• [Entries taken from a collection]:
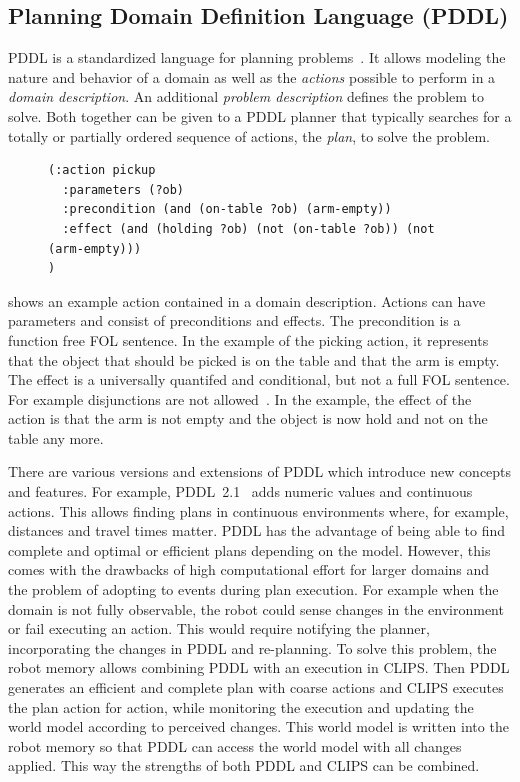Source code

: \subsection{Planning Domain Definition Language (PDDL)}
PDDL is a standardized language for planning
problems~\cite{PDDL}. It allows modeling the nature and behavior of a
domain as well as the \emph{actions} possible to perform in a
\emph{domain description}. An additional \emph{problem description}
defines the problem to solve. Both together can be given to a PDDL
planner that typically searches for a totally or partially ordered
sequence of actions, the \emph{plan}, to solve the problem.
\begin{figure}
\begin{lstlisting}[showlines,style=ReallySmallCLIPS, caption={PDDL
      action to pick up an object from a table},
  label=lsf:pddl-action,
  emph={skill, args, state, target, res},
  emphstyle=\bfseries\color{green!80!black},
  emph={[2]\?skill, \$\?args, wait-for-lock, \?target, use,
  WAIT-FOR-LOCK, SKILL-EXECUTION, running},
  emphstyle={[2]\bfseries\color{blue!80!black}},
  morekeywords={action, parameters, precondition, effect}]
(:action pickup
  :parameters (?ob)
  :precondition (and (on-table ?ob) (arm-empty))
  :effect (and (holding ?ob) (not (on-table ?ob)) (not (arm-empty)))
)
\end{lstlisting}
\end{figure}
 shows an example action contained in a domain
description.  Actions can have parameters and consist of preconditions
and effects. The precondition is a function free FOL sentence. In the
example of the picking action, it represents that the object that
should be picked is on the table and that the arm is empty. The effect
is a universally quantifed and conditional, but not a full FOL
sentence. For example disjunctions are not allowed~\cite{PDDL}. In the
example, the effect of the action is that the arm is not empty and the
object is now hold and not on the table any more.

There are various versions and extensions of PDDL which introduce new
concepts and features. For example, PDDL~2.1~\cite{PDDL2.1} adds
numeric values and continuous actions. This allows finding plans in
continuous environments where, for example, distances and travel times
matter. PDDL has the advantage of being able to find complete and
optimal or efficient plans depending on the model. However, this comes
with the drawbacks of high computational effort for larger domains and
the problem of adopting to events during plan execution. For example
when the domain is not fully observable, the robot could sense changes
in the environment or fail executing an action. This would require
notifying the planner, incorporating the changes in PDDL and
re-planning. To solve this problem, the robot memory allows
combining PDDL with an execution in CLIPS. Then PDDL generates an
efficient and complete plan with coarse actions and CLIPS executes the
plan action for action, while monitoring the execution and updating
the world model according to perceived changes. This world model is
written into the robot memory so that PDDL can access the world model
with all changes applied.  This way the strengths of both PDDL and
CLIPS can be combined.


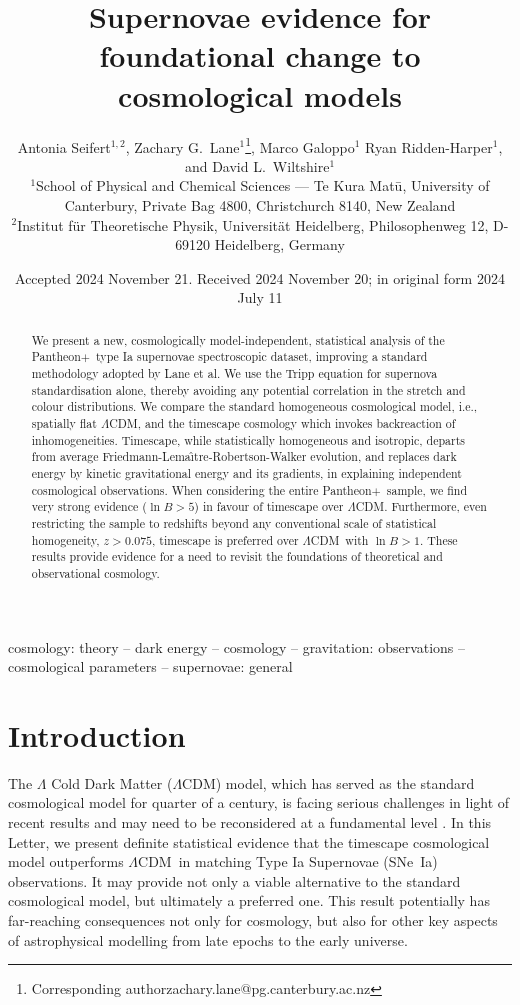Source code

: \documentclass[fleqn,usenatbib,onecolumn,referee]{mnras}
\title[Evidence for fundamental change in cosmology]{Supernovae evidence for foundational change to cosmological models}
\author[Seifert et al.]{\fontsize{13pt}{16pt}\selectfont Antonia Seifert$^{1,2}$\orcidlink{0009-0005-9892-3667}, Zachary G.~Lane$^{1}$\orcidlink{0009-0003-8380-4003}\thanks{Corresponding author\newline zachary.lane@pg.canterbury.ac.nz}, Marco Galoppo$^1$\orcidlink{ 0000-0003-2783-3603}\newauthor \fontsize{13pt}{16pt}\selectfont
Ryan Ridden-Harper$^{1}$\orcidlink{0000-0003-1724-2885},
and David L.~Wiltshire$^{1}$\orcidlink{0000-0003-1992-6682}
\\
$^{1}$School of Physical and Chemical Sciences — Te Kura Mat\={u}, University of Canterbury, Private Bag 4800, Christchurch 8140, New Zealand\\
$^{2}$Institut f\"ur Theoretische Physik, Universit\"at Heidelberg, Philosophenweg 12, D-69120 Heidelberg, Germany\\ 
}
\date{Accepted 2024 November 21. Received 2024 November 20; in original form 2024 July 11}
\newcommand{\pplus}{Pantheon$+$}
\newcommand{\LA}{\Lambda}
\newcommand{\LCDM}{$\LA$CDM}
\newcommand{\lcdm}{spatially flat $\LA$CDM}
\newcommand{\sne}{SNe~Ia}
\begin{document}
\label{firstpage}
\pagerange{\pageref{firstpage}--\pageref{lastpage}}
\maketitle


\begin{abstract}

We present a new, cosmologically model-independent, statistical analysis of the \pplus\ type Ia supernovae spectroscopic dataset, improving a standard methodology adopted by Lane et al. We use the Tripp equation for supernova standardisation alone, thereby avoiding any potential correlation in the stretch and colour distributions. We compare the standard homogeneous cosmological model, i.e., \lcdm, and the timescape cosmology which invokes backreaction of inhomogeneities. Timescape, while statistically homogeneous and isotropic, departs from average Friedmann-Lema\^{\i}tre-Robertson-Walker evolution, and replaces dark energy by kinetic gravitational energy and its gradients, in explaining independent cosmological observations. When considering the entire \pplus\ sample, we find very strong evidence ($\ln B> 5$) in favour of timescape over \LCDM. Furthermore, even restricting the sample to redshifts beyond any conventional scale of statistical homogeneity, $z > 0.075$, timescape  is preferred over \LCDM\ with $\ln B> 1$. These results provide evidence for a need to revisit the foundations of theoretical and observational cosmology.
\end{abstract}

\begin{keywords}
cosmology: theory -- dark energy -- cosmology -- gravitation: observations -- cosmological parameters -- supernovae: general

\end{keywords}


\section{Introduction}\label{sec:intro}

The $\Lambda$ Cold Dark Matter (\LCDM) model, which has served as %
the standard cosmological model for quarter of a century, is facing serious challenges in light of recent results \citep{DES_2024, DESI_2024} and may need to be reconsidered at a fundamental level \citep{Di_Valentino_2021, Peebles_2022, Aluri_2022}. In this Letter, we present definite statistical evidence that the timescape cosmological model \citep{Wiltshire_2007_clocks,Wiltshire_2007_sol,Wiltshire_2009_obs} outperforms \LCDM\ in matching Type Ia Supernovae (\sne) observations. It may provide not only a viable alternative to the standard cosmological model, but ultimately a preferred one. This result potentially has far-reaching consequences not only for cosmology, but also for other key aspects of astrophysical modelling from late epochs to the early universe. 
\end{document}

• [YOUR GOAL]:
Output the lines above between the one holding "(on-table ?ob) (arm-empty))" and the one holding "and effects. The", inclusive, with nothing before or after them.

• [TASK RESULT]:
  :precondition (and (on-table ?ob) (arm-empty))
  :effect (and (holding ?ob) (not (on-table ?ob)) (not (arm-empty)))
)
\end{lstlisting}
\end{figure}
 shows an example action contained in a domain
description.  Actions can have parameters and consist of preconditions
and effects. The precondition is a function free FOL sentence. In the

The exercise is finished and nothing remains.